Directions: Look through the entries below. Report each line that has the word "where" in it.

==================================================

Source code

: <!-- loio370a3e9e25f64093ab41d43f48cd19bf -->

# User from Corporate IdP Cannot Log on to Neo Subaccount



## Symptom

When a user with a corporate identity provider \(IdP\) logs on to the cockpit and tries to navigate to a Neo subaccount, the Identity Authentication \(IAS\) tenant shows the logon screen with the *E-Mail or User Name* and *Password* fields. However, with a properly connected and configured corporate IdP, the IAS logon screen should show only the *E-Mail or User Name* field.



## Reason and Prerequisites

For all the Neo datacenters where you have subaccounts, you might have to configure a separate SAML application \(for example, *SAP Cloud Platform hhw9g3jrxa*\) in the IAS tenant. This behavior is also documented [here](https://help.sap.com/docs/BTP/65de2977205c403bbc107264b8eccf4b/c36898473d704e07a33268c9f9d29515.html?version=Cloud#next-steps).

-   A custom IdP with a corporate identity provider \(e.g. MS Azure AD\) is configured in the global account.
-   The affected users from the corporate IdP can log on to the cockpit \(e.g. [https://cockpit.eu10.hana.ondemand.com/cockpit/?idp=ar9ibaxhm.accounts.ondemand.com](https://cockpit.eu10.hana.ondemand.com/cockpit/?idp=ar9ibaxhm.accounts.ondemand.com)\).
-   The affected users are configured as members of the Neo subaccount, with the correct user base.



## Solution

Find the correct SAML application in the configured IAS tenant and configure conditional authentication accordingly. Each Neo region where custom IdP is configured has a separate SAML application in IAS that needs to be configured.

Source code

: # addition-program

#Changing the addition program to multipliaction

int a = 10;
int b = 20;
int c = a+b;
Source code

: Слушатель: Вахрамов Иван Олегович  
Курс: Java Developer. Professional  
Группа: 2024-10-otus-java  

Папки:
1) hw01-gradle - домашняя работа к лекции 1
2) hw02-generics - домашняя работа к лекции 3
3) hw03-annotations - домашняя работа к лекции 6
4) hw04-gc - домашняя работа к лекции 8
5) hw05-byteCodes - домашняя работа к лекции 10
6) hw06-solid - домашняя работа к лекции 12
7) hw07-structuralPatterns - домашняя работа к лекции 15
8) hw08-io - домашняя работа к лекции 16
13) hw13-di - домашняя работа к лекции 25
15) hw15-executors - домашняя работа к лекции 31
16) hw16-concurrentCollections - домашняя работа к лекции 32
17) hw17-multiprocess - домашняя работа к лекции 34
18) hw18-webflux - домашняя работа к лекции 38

==================================================

Completed exercise:
For all the Neo datacenters where you have subaccounts, you might have to configure a separate SAML application \(for example, *SAP Cloud Platform hhw9g3jrxa*\) in the IAS tenant. This behavior is also documented [here](https://help.sap.com/docs/BTP/65de2977205c403bbc107264b8eccf4b/c36898473d704e07a33268c9f9d29515.html?version=Cloud#next-steps).
Find the correct SAML application in the configured IAS tenant and configure conditional authentication accordingly. Each Neo region where custom IdP is configured has a separate SAML application in IAS that needs to be configured.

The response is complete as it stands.